What are the advantages and disadvantages of Gross Domestic Product?
The most common way to measure GDP is the expenditure approach. With the expenditure approach, GDP is the sum of the following elements:
Total domestic consumption: This is the total amount spent on domestically produced final goods and services. Final goods are items that will not be resold or used in production within the next year — milk, cars, bow ties, and so on.
Total domestic investment expenditures: This measurement includes not only investments in stocks and bonds, but also investments in equipment — such as bulldozers, computer servers, and commercial buildings — that will be useful over a long period of time. It also includes inventory goods — final goods waiting to be sold that a company still has on hand.
Government expenditures: This includes everything from paying military salaries to building roads and maintaining monuments, but does not include welfare and social security payments.
Net exports: Net exports is the total of goods and services produced domestically and sold to foreigners minus goods and services produced by foreigners but sold domestically (imports).
Using GDP as a measure of a nation's economy makes sense because it's essentially a measure of how much buying power a nation has over a given time period. GDP is also used as an indicator of a nation's overall standard of living because, generally, a nation's standard of living increases as GDP increases.
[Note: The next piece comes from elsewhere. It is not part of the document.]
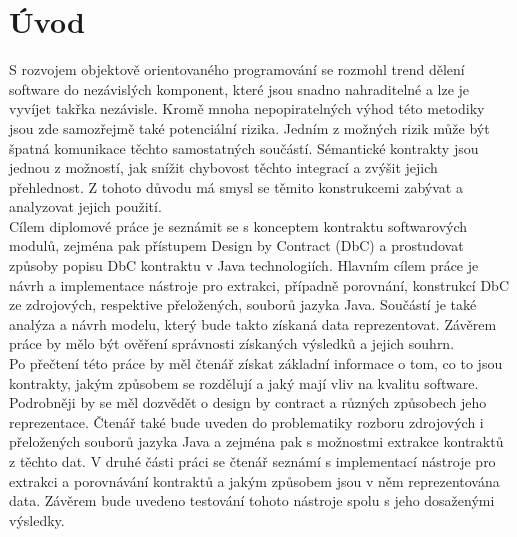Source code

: \chapter{Úvod}

S rozvojem objektově orientovaného programování se rozmohl trend dělení software do nezávislých komponent, které jsou snadno nahraditelné a lze je vyvíjet takřka nezávisle. Kromě mnoha nepopiratelných výhod této metodiky jsou zde samozřejmě také potenciální rizika. Jedním z možných rizik může být špatná komunikace těchto samostatných součástí. Sémantické kontrakty jsou jednou z možností, jak snížit chybovost těchto integrací a zvýšit jejich přehlednost. Z tohoto důvodu má smysl se těmito konstrukcemi zabývat a analyzovat jejich použití.\\

Cílem diplomové práce je seznámit se s konceptem kontraktu softwarových modulů, zejména pak přístupem Design by Contract (DbC) a prostudovat způsoby popisu DbC kontraktu v Java technologiích. Hlavním cílem práce je návrh a implementace nástroje pro extrakci, případně porovnání, konstrukcí DbC ze zdrojových, respektive přeložených, souborů jazyka Java. Součástí je také analýza a návrh modelu, který bude takto získaná data reprezentovat. Závěrem práce by mělo být ověření správnosti získaných výsledků a jejich souhrn.\\ 

Po přečtení této práce by měl čtenář získat základní informace o tom, co to jsou kontrakty, jakým způsobem se rozdělují a jaký mají vliv na kvalitu software. Podrobněji by se měl dozvědět o design by contract a různých způsobech jeho reprezentace. Čtenář také bude uveden do problematiky rozboru zdrojových i přeložených souborů jazyka Java a zejména pak s možnostmi extrakce kontraktů z těchto dat. V druhé části práci se čtenář seznámí s implementací nástroje pro extrakci a porovnávání kontraktů a jakým způsobem jsou v něm reprezentována data. Závěrem bude uvedeno testování tohoto nástroje spolu s jeho dosaženými výsledky.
But there are a number of shortcomings to using GDP. Here are just a few:
GDP doesn't count unpaid volunteer work: GDP doesn't take into account work that people do for free, from an afternoon spent picking up litter on the roadside to the millions of man-hours spent on free and open source software (such as Linux). In fact, volunteer work can actually lower GDP when volunteers do work that might otherwise have gone to a paid employee or contractor.
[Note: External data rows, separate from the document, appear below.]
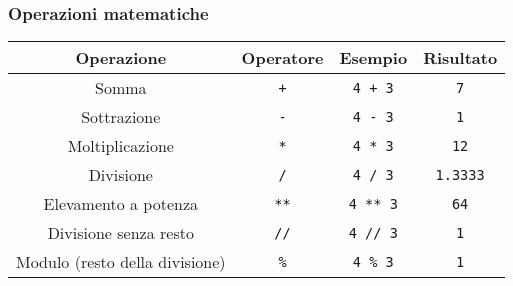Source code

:\begin{contentframe}
    \frametitle{Operazioni matematiche}

    \centering
    \begin{tabular}{c|c|c|c}
        Operazione                      & Operatore     & Esempio           & Risultato         \\
        \midrule
        \midrule
        Somma                           & \texttt{+}    & \texttt{4 + 3}    & \texttt{7}        \\
        Sottrazione                     & \texttt{-}    & \texttt{4 - 3}    & \texttt{1}        \\
        Moltiplicazione                 & \texttt{*}    & \texttt{4 * 3}    & \texttt{12}       \\
        Divisione                       & \texttt{/}    & \texttt{4 / 3}    & \texttt{1.3333}   \\
        \midrule
        Elevamento a potenza            & \texttt{**}   & \texttt{4 ** 3}   & \texttt{64}       \\
        Divisione senza resto           & \texttt{//}   & \texttt{4 // 3}   & \texttt{1}        \\
        Modulo (resto della divisione)  & \texttt{\%}   & \texttt{4 \% 3}   & \texttt{1}        \\
    \end{tabular}
\end{contentframe}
Disasters can raise GDP: Wars require soldiers, oil spills require cleanup, and natural disasters require health workers, builders, and all manner of helping hands. Rebuilding after a disaster or war can greatly increase economic activity and boost GDP.
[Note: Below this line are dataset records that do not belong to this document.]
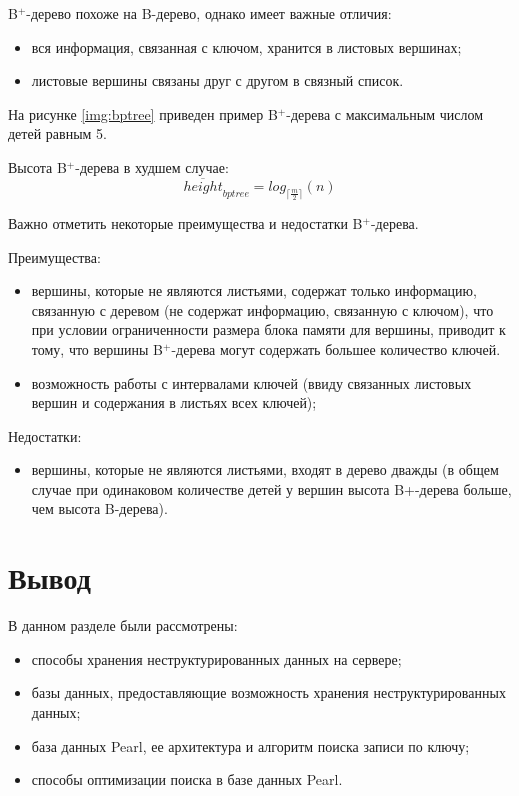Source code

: B$^+$-дерево похоже на B-дерево, однако имеет важные отличия:
\begin{itemize}
    \item вся информация, связанная с ключом, хранится в листовых вершинах;
    \item листовые вершины связаны друг с другом в связный список.
\end{itemize}

На рисунке \ref{img:bptree} приведен пример B$^+$-дерева с максимальным числом детей равным 5.


Высота B$^+$-дерева в худшем случае\cite{hbptree}:
\begin{equation}
    \overline{height}_{bptree} = log_{\lceil\frac{m}{2}\rceil}(n)
\end{equation}

Важно отметить некоторые преимущества и недостатки B$^+$-дерева.

Преимущества:
\begin{itemize}
    \item вершины, которые не являются листьями, содержат только информацию, связанную с деревом (не содержат информацию, связанную с ключом), что при условии ограниченности размера блока памяти для вершины, приводит к тому, что вершины B$^+$-дерева могут содержать большее количество ключей.
    \item возможность работы с интервалами ключей (ввиду связанных листовых вершин и содержания в листьях всех ключей);
\end{itemize}

Недостатки:
\begin{itemize}
    \item вершины, которые не являются листьями, входят в дерево дважды (в общем случае при одинаковом количестве детей у вершин высота B+-дерева больше, чем высота B-дерева).
\end{itemize}

\section*{Вывод}

В данном разделе были рассмотрены:
\begin{itemize}
    \item способы хранения неструктурированных данных на сервере;
    \item базы данных, предоставляющие возможность хранения неструктурированных данных;
    \item база данных Pearl, ее архитектура и алгоритм поиска записи по ключу;
    \item способы оптимизации поиска в базе данных Pearl.
\end{itemize}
GDP doesn't account for quality of goods: Consumers may buy cheap, low-quality, short-lived products repeatedly instead of buying more expensive, longer-lasting goods. Over time, consumers could spend more replacing cheap goods than they would have if they had bought higher-quality goods in the first place, and GDP would grow as a result of waste and inefficiency.
Although economists are constantly working on other ways to measure an economy, GDP is still the best indicator of a nation's overall economic health, in spite of its shortcomings.